(Source records)
■ ■ ■ ■ ■
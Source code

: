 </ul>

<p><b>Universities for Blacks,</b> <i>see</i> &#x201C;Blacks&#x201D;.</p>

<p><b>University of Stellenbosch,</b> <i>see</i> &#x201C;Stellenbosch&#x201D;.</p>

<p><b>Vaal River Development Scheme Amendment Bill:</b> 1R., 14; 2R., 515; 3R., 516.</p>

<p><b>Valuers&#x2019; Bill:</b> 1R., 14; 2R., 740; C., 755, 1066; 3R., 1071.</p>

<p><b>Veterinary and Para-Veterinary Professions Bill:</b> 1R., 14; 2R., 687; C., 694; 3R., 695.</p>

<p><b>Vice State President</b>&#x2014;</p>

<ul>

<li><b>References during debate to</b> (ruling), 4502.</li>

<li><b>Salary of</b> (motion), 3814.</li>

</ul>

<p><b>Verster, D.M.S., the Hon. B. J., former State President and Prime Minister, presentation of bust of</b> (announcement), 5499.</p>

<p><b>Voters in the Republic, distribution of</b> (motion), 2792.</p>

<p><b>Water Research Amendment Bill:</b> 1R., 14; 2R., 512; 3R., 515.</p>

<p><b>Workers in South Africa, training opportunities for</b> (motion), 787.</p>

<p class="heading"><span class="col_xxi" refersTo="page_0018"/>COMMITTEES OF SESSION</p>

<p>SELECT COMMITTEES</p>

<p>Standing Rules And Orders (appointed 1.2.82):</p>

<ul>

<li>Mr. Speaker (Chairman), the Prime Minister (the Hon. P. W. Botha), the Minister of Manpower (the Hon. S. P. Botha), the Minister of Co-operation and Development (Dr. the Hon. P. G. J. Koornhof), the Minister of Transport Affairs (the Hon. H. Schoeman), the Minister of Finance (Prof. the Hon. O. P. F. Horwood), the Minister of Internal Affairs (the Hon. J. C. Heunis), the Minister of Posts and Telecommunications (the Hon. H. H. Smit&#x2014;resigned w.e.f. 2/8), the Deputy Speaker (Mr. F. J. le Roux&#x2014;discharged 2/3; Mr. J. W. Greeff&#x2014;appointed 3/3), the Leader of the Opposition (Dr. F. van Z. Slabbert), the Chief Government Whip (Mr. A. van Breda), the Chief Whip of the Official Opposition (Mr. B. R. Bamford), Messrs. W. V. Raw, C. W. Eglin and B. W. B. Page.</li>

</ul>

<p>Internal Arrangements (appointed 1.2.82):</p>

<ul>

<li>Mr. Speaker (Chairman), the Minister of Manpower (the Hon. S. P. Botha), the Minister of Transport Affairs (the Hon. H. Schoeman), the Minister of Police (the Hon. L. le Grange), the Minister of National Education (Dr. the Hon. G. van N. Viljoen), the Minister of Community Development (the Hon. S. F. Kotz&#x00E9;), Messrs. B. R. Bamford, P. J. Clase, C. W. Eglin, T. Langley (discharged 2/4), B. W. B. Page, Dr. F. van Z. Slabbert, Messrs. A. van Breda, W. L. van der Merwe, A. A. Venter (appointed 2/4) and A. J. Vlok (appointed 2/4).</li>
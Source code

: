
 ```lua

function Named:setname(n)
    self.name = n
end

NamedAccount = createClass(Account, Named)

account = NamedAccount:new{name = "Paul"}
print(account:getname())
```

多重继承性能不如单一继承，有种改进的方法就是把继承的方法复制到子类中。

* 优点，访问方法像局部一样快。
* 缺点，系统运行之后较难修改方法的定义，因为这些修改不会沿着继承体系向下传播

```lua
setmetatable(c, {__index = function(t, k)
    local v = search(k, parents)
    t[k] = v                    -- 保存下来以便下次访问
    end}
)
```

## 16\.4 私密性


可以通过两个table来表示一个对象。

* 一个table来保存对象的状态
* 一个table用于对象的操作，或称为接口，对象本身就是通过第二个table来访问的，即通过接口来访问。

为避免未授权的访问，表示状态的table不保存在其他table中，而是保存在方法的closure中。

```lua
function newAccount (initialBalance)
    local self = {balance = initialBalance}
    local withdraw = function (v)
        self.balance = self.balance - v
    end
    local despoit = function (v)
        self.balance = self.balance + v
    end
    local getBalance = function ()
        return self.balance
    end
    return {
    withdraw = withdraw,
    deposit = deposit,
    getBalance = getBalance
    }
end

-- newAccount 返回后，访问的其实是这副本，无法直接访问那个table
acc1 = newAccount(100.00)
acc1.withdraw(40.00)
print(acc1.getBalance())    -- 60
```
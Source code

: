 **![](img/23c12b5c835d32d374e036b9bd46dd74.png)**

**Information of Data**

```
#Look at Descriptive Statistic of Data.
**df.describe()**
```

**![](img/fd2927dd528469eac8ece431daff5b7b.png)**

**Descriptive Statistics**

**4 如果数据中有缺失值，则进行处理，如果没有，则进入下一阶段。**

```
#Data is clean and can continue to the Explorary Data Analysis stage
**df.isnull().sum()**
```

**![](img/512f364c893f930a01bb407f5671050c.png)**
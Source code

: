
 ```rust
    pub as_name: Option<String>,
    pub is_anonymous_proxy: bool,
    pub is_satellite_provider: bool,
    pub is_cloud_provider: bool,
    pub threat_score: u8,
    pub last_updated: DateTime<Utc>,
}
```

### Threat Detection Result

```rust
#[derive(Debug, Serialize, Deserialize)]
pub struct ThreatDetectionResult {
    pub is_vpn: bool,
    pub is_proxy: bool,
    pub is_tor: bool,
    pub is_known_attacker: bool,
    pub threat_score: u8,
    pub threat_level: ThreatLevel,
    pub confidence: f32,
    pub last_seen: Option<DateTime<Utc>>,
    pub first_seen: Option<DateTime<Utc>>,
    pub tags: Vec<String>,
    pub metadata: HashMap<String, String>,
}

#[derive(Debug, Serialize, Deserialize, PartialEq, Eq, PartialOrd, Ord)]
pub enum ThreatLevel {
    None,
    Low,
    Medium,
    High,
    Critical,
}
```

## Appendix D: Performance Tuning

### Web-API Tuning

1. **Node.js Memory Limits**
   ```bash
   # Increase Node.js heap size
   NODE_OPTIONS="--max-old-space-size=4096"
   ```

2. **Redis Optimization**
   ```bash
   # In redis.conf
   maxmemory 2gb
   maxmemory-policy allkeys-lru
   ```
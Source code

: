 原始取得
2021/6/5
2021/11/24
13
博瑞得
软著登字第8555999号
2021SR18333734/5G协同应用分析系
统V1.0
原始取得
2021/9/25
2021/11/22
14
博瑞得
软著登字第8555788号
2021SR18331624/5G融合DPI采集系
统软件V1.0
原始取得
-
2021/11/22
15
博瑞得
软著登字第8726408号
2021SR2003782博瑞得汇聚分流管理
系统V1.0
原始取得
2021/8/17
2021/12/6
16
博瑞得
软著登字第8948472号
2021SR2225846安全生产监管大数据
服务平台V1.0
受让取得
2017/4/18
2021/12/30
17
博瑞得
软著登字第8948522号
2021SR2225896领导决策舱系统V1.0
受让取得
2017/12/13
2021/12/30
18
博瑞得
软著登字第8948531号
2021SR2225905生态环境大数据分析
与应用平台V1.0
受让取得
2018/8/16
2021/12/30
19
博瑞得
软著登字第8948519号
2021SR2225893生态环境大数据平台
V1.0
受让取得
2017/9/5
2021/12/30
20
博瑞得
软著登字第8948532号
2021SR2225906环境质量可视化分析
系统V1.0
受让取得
■ ■ ■ ■ ■
→ **WORK INSTRUCTION**: In the reply, include exactly the lines from the beginning of the entries above through the line holding "<p><b>Vaal River Development", and nothing besides.

→ **WRITTEN RESPONSE**:
Source code

: </ul>

<p><b>Universities for Blacks,</b> <i>see</i> &#x201C;Blacks&#x201D;.</p>

<p><b>University of Stellenbosch,</b> <i>see</i> &#x201C;Stellenbosch&#x201D;.</p>

<p><b>Vaal River Development Scheme Amendment Bill:</b> 1R., 14; 2R., 515; 3R., 516.</p>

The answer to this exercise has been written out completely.